Britain's Queen Elizabeth II will make history later today by becoming Britain's longest-reigning monarch.
The Queen will break the record previously held by her great-great-grandmother Queen Victoria whose reign, according to Buckingham Palace, lasted for 23,226 days, 16 hours and 23 minutes - or around 63 years and 216 days.
Princess Elizabeth became Queen when she was only 25 years of age, on 6 February 1952, after her father died.
It is thought Queen Elizabeth II will break Queen Victoria's record at around 5.30pm this afternoon, but it's difficult to pinpoint a precise time because the exact moment of her father's death is not known.
However, the most important event for Ireland in relation to the Queen's reign was her visit to these shores back in 2011, the first made by a British monarch to these shores since King George in 1911.
She spent three nights in Ireland, staying at the Farmleigh State Guest House in the Phoenix Park.
The defining moment of the visit came in Dublin Castle when at a State Dinner, Queen Elizabeth rose and delivered a speech which she had written along with her private secretary which began in Irish and noted the progress that both nations made.
It was a defining and historically important changing point for British and Irish relations.
The history of the UK's longest reigning monarch
It is inevitable that comparisons will be made between the two women, and some experts argue Queen Victoria would become an ideal role model for her great great granddaughter.
Historian Kate Williams said: "When Elizabeth came to the throne, yes she was 25, yes she was a mother of two.
"But yet, people were still rather dubious about a female: they said she's just a woman, it was the 50s, it was very sexist.

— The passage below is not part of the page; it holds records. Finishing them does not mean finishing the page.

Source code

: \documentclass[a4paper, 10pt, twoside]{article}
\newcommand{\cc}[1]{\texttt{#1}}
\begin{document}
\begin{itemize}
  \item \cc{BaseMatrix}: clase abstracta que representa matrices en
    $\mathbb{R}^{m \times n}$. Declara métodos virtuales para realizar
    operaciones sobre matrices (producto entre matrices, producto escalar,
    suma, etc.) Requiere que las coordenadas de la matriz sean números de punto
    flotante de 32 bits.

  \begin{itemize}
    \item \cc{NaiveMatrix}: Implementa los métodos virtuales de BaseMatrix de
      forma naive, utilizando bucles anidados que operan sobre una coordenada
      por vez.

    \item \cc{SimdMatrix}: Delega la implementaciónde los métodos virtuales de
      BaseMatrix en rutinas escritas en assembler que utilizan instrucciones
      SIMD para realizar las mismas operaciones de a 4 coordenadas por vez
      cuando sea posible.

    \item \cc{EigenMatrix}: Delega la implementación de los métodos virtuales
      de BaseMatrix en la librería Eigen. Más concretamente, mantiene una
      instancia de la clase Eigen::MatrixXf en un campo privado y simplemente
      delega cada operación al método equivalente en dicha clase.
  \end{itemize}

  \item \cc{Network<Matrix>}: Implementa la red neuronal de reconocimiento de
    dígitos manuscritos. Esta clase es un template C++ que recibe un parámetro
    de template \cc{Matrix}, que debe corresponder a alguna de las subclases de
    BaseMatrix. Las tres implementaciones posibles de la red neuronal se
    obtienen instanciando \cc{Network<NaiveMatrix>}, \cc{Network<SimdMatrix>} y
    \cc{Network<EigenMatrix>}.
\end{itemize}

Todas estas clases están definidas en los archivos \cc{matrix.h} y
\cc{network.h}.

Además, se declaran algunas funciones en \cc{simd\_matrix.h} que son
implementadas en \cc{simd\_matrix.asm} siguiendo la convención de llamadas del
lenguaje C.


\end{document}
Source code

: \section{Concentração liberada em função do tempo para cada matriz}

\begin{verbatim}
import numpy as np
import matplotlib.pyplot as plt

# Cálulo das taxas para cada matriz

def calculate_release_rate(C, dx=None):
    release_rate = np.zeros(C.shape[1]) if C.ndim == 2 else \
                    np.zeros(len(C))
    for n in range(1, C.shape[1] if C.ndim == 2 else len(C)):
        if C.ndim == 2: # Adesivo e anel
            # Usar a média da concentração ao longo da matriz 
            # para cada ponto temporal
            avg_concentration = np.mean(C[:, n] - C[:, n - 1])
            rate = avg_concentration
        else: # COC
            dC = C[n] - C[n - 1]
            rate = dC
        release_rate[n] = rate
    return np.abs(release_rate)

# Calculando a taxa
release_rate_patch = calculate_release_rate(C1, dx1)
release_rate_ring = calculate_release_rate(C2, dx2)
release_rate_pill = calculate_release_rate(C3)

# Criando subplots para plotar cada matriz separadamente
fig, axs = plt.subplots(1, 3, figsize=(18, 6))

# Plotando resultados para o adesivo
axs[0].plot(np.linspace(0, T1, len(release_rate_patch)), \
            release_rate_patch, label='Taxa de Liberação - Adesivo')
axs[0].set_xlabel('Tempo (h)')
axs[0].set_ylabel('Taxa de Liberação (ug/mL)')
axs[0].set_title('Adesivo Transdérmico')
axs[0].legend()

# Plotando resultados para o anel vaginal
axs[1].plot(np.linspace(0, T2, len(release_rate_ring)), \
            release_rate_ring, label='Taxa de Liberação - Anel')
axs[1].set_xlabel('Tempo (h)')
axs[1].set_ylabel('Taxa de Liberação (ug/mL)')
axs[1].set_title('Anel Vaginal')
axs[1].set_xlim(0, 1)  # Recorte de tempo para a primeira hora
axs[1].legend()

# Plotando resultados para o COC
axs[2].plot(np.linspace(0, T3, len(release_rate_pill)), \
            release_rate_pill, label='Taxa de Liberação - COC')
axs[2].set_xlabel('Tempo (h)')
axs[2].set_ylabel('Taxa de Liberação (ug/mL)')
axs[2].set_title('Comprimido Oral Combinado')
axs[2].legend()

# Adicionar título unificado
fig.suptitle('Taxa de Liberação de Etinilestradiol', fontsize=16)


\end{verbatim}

"But actually it was very important for her to have the example of Victoria, saying a woman can do the job in the 19th century - I can do the job now."
There are not any large scale national events planned to mark this milestone, and members of her family will not be seen to celebrate the moment.

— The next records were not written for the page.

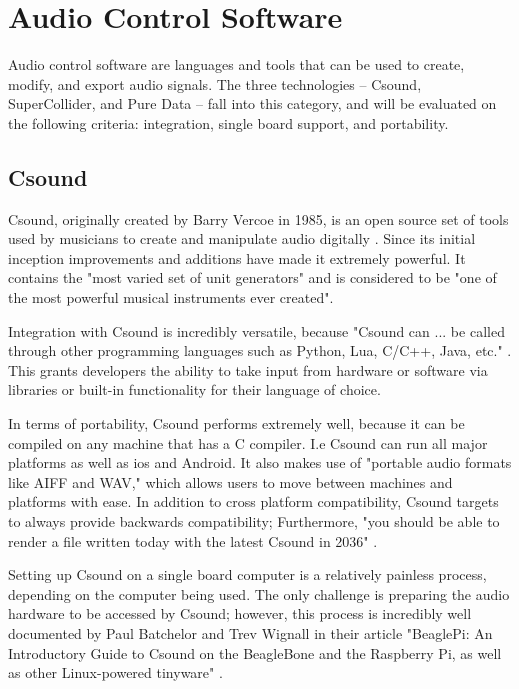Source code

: \section{Audio Control Software}
    Audio control software are languages and tools that can be used to create, modify, and export audio signals.
    The three technologies -- Csound, SuperCollider, and Pure Data -- fall into this category, and will be evaluated on the following criteria: integration, single board support, and portability. 
    
    \subsection{Csound}
        Csound, originally created by Barry Vercoe in 1985, is an open source set of tools used by musicians to create and manipulate audio digitally \cite{bib:cSoundHome}. Since its initial inception improvements and additions have made it extremely powerful. It contains the "most varied set of unit generators" and is considered to be "one of the most powerful musical instruments ever created"\cite{bib:cSoundMan}.
        
        Integration with Csound is incredibly versatile, because "Csound can ... be called through other programming languages such as Python, Lua, C/C++, Java, etc." \cite{bib:cSoundHome}.
        This grants developers the ability to take input from hardware or software via libraries or built-in functionality for their language of choice.
        
        
        In terms of portability, Csound performs extremely well, because it can be compiled on any machine that has a C compiler. I.e Csound can run all major platforms as well as ios and Android.
        It also makes use of "portable audio formats like AIFF and WAV," which allows users to move between machines and platforms with ease\cite{bib:cSoundMan}.
        In addition to cross platform compatibility, Csound targets to always provide backwards compatibility; Furthermore, "you should be able to render a file written today with the latest Csound in 2036" \cite{bib:cSoundHome}.
        
        Setting up Csound on a single board computer is a relatively painless process, depending on the computer being used.
        The only challenge is preparing the audio hardware to be accessed by Csound; however, this process is incredibly well documented by Paul Batchelor and Trev Wignall in their article "BeaglePi: An Introductory Guide to Csound on the BeagleBone and the Raspberry Pi, as well as other Linux-powered tinyware" \cite{bib:csoundJ}.
        
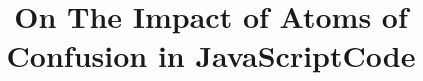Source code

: \documentclass[preprint,12pt]{elsarticle}
\begin{document}
\begin{frontmatter}


\title{On The Impact of Atoms of Confusion in JavaScriptCode}



\end{frontmatter}




%






{\small
 

}
\end{document}
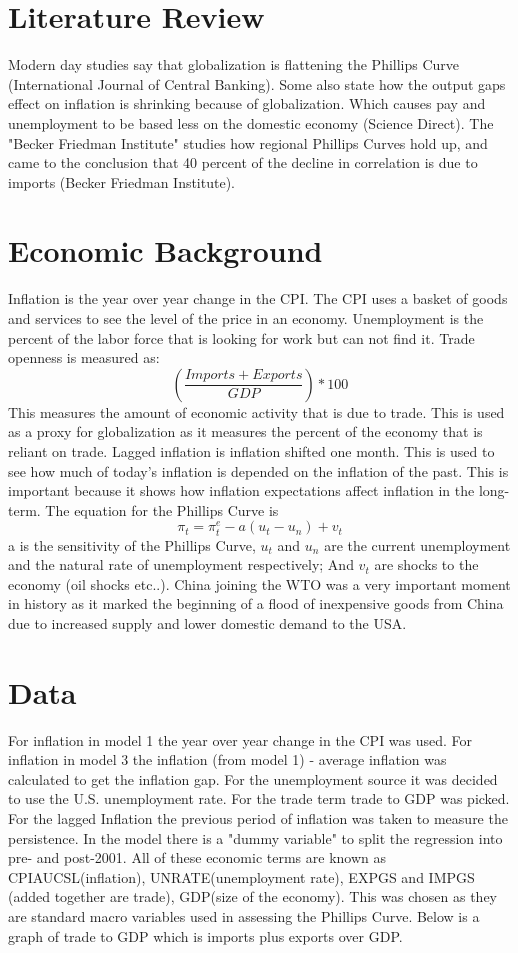 \documentclass{article}
\begin{document}
\section{Literature Review}

Modern day studies say that globalization is flattening the Phillips Curve (International Journal of Central Banking). Some also state how the output gaps effect on inflation is shrinking because of globalization. Which causes pay and unemployment to be based less on the domestic economy (Science Direct). The "Becker Friedman Institute" studies how regional Phillips Curves hold up, and came to the conclusion that 40 percent of the decline in correlation is due to imports (Becker Friedman Institute).

\section{Economic Background}

Inflation is the year over year change in the CPI. The CPI uses a basket of goods and services to see the level of the price in an economy. Unemployment is the percent of the labor force that is looking for work but can not find it. Trade openness is measured as:
$$(\frac{Imports+Exports}{GDP})*100$$
This measures the amount of economic activity that is due to trade. This is used as a proxy for globalization as it measures the percent of the economy that is reliant on trade. Lagged inflation is inflation shifted one month. This is used to see how much of today's inflation is depended on the inflation of the past. This is important because it shows how inflation expectations affect inflation in the long-term. The equation for the Phillips Curve is 
$$
\pi_t=\pi^e_t-a(u_t-u_n)+v_t
$$
a is the sensitivity of the Phillips Curve, $u_t$ and $u_n$ are the current unemployment and the natural rate of unemployment respectively; And $v_t$ are shocks to the economy (oil shocks etc..). China joining the WTO was a very important moment in history as it marked the beginning of a flood of inexpensive goods from China due to increased supply and lower domestic demand to the USA.
\section{Data}

For inflation in model 1 the year over year change in the CPI was used. For inflation in model 3 the inflation (from model 1) - average inflation was calculated to get the inflation gap. For the unemployment source it was decided to use the U.S. unemployment rate. For the trade term trade to GDP was picked. For the lagged Inflation the previous period of inflation was taken to measure the persistence. In the model there is a "dummy variable" to split the regression into pre- and post-2001. All of these economic terms are known as CPIAUCSL(inflation), UNRATE(unemployment rate), EXPGS and IMPGS (added together are trade), GDP(size of the economy). This was chosen as they are standard macro variables used in assessing the Phillips Curve. Below is a graph of trade to GDP which is imports plus exports over GDP.
\end{document}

The Queen herself has said she doesn't want any fuss, and expects it to be business as usual, treating the day like any other.

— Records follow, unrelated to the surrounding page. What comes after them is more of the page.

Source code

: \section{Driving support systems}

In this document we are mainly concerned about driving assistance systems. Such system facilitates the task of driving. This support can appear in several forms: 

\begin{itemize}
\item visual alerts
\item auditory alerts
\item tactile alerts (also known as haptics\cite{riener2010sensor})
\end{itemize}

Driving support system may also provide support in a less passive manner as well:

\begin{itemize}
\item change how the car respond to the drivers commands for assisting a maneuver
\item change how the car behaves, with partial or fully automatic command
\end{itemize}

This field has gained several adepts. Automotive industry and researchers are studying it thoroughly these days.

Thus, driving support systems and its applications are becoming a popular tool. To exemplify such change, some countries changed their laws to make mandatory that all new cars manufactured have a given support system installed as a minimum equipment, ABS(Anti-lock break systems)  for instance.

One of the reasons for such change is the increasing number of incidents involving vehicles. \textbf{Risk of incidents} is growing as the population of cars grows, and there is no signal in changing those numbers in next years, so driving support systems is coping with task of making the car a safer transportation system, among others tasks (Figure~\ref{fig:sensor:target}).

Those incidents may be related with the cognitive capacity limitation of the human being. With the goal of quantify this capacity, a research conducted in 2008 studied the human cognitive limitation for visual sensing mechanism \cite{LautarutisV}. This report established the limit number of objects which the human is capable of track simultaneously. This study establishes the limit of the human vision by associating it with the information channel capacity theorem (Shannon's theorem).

It is understood this is partly out of respect for Queen Victoria, but also because large celebrations are being planned for Her Majesty's 90th birthday next year.
But the Queen, who is currently on her summer holiday at her private Scottish home of Balmoral, will travel to Edinburgh and then down to the Borders to open a new railway line.
Accompanied by the Duke of Edinburgh, she will board a train at Edinburgh Waverley station pulled by the steam locomotive the Union of Africa, taking a two hour journey to Tweedbank, where she is expected to be met by large crowds.
There has been speculation that the Queen may make a rare public speech to mark the moment.
Buckingham Palace hasn't yet released the Queen's full programme for the day, but if she does speak publicly it's likely to focus on the railway line rather than her own achievements.
It comes as a poll suggests the monarchy and the Queen remain as popular as ever.
The results from Sky Data found that 70% of people think Britain should remain a monarchy forever, with 61% saying they did not think the monarchy was a waste of money.
Some 58% also said they trusted the Queen more than most politicians.